U.S. Debt: The Next Financial Crisis?

U.S. Debt: The Next Financial Crisis?


Paul Stuart

As the U.S. economy has mainly recovered from the 2008 Financial Crisis, with unemployment below 5%, inflation below 2%, and the stock market near all-time highs, there is growing concern about the huge amount of U.S. government debt, which today stands at over $20 Trillion dollars and 106% of Debt/GDP. Could this be the next thing to derail the U.S. economy, and in so doing, negatively affecting nearly every other country in the world?  This paper reviews the size and scope of the U.S. National Debt in it’s historical context. There are three reasons to be alarmed about this, especially now. First, the annual budget deficit, which had been shrinking in the later years of the Obama administration, is once again on the rise.
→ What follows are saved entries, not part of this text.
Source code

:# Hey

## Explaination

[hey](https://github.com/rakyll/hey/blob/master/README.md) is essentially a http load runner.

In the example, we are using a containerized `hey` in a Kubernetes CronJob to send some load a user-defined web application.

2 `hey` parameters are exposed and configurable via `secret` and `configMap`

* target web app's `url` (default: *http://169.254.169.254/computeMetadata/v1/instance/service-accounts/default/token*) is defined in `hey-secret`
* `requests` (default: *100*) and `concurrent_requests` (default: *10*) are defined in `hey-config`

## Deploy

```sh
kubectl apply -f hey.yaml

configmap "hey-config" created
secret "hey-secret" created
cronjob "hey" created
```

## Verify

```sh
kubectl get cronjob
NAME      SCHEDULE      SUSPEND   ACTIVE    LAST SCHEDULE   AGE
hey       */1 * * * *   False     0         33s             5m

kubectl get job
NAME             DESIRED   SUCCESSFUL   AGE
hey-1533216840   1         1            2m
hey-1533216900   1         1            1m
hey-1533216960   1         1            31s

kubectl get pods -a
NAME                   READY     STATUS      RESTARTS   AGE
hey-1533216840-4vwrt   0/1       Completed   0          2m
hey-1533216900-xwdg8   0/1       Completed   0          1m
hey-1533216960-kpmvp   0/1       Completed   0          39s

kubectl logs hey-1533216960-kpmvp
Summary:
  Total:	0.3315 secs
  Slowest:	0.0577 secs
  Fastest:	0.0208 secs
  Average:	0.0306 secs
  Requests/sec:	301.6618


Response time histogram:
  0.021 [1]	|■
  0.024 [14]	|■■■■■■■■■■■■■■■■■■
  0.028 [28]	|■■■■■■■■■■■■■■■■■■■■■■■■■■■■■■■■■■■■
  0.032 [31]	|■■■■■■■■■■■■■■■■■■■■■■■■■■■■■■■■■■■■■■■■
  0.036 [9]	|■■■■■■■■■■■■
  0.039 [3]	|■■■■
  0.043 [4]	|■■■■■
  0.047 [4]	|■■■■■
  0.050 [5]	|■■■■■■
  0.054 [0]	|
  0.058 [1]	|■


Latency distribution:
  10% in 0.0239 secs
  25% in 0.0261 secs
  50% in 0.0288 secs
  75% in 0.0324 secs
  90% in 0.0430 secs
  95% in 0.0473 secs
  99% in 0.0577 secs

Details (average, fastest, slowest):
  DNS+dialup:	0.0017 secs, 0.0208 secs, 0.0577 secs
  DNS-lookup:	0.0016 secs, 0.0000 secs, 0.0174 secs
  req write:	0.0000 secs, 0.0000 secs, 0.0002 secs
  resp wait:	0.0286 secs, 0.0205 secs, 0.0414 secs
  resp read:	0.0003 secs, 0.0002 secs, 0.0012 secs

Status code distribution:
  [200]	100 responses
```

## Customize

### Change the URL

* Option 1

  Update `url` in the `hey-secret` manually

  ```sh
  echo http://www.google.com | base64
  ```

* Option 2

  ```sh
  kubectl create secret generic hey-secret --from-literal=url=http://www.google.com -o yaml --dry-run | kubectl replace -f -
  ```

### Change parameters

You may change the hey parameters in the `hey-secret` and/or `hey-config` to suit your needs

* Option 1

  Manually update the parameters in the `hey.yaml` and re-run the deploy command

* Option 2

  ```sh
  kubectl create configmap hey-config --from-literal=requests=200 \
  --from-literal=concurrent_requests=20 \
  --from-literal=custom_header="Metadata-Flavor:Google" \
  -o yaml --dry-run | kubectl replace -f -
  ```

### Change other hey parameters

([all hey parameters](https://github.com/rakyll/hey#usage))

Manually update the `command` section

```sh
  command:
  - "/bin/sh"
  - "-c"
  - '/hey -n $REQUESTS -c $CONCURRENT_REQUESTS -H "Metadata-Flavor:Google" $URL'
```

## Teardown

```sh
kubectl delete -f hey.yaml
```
Second, the Republican tax reduction bill is estimated to add another trillion dollars to the overall level of government debt in the next 10 years, even with higher GDP growth rates factored in. Third, the Trump administration, while slashing other areas of government spending (State Department, Environmental Protection Agency, and more) is once again seeking major increases in military spending. This scenario is strikingly similar to the early 1980’s, where deficits soared as a result. The paper also offers some solutions as to what can be done to bring it down to a more manageable level (or at least reduce it’s rate of growth). Like many things in economics, the “best” solution is to find ways to return to levels of historical GDP growth rates (3% and above).